Alexys : Quand on a un « bon passing » (le bon passing est un mythe, car il implique qu’on doive manquer de respect à une personne qui n’a pas un bon cispassing. C’est transphobe, car la personne trans est ce qu’elle dit être, indépendamment de son apparence physique), on devient des personnes cis aux yeux du monde, on est « en sécurité », on fait partie du gang. J’ai de la chance d’être perçu comme un homme dans une société patriarcale, ce qui représente son lot de privilèges alors que j’ai été éduqué comme une fille cis. Ces privilèges inhérents à mon « statut d’homme » sont perturbants et basés sur une misogynie et sur une LGBTphobie latente. Par exemple : maintenant, quand je parle, on m’écoute, on ne m’interrompt plus, je ne subis plus le harcèlement sexuel en rue, et j’ai parfois peur qu’une femme ait peur de moi parce que je suis un homme. Ces privilèges, aussi nauséabonds qu’ils soient, on les enlève aux femmes trans. Aux yeux des personnes cis, surtout les hommes, faire une transition MTF, c’est perdre sa virilité, perdre son identité, et « régresser ». Les femmes trans*, et surtout les femmes trans* racisées, sont des minorités vulnérables face à la société cishétéronormée.

Manon : Personnellement, en restant dans ma ville, en allant dans les commerces, je n’ai jamais eu de problème. Pour le moment, tout se passe bien, car je ne suis pas encore tombée au mauvais endroit au mauvais moment.

Lola : En général, les personnes trans* sont en sécurité en Belgique, sauf quand elles tombent sur un idiot, mais ça on ne sait pas le deviner. J’ai des amies trans* qui ont été victimes de harcèlement, car elles étaient au mauvais endroit, au mauvais moment. Pour le reste, personnellement, je n’ai eu qu’une seule fois des soucis avec quelqu’un dans un restaurant. Si une personne n’aime pas les personnes trans* mais qu’elle est civilisée, il ne se passera rien.  La sécurité est aléatoire.

Selon toi, comment pourrait-on améliorer la visibilité des personnes trans* ?

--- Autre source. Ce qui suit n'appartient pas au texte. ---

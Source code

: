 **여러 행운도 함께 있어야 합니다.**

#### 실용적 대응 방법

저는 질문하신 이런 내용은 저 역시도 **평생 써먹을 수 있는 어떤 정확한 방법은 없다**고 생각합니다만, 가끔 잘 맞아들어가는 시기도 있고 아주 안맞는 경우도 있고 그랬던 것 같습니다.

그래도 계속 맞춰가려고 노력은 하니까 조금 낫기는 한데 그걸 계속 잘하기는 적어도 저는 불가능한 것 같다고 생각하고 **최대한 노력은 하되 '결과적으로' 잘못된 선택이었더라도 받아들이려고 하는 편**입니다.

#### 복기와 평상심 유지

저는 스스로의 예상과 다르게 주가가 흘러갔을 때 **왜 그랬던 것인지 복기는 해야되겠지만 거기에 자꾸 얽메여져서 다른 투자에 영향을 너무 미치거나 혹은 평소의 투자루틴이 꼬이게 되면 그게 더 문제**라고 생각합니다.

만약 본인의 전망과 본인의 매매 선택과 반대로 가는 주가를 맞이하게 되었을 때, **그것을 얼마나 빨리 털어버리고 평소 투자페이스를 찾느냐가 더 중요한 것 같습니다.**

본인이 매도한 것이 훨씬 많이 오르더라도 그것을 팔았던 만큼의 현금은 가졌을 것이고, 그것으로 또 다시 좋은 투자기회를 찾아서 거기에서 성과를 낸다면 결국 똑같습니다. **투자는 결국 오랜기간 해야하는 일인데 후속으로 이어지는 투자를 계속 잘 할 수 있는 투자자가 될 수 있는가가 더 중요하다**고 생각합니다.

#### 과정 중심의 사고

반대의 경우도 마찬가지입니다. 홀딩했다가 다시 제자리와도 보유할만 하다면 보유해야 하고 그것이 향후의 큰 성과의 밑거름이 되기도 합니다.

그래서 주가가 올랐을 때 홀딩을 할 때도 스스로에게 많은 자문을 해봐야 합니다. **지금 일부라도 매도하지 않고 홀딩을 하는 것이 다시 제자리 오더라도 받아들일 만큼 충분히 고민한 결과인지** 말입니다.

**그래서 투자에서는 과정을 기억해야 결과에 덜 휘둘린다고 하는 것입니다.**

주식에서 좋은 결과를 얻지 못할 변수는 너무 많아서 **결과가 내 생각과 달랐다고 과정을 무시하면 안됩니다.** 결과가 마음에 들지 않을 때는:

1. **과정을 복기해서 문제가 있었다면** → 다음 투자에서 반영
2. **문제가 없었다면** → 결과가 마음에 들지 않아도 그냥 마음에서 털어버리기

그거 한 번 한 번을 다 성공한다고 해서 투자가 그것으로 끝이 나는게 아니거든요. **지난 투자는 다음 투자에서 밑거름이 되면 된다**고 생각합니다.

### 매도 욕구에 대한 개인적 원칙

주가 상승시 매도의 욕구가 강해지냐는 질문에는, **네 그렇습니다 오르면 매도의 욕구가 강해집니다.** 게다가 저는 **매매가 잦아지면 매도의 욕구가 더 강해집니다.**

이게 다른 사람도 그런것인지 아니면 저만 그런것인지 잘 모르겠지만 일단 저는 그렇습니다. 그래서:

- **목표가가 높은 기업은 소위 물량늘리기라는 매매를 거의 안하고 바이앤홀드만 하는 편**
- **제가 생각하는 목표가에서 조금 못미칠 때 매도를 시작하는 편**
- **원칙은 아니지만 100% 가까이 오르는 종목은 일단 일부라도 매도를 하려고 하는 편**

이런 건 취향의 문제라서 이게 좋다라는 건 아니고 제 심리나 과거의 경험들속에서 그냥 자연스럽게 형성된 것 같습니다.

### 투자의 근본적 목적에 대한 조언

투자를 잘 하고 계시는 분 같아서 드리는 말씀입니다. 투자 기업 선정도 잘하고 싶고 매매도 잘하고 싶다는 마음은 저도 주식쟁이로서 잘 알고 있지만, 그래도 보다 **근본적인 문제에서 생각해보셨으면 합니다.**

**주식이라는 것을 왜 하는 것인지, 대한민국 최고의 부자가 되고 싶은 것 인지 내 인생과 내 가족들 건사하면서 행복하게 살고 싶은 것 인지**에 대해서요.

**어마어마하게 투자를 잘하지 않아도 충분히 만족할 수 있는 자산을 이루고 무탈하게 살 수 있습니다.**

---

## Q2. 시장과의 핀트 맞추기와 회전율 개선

Joyce : Par les écoles. Je pense que le simple fait d’en parler, de dire que l’être humain est fondamentalement différent, tous les êtres humains sont uniques, la différence humaine est une richesse. La différence n’est pas un crime. C’est une démarche qui devrait être proposée dès l’école maternelle, non pas pour apprendre la vie affective, mais pour apprendre le respect de l’autre. Améliorer cette visibilité, c’est un travail au niveau de l’école et de tous les  jours.

Alexys : Il est important qu’un travail de fond soit effectué dans notre société : de la militance bienveillante dans le but de sensibiliser des publics qui ont l’habitude de nous rejeter. Je suis pour ce concept. Pour imposer des formations aux membres du personnel administratif, pour leur expliquer comment prendre en charge les demandes des personnes trans*. Des formations également pour la police, pour le corps enseignant, pour le corps médical. La mise en place d’une prise en charge psychologique respectueuse pour les personnes trans* et leurs proches. Ouvrir le dialogue, privilégier l’échange d’expérience, confronter les vécus. Faire comprendre aux personnes cis qu’iels doivent s’asseoir et nous écouter, plutôt que de vouloir toujours parler à notre place et savoir mieux que nous ce qui est bon pour nous. Ce sont nos corps, c’est notre douleur, c’est notre joie aussi. Nous ne cherchons pas à dominer la société, mais à être inclus·es et respecté·es dans notre identité et notre parcours. J’ai la chance d’évoluer dans un milieu socioprofessionnel très ouvert à ces sujets et c’est un honneur pour moi de parler de ça auprès des personnes non-concernées, parce que si une seule personne écoute ce que j’ai à dire et change sa vision qu’iel peut avoir de notre communauté, alors j’ai tout gagné.

Manon : Il faut en parler, en parler et en parler encore. Il ne faut pas avoir peur de répondre aux gens qui vont poser des questions stupides.

Lola : Il faudrait déjà faire en sorte que ce ne soit pas une spécificité. La meilleure visibilité que les personnes trans* pourraient avoir, c’est de ne pas en avoir et qu’elles soient considérées dans la société comme toute autre personne et que tout se passe au mieux. Le problème, c’est que beaucoup de gens font preuve de curiosité malsaine. Pour améliorer la visibilité, il faudrait qu’on accepte les personnes trans* telles qu’elles sont et qu’on ne les ennuie pas avec le fait qu’elles soient trans*.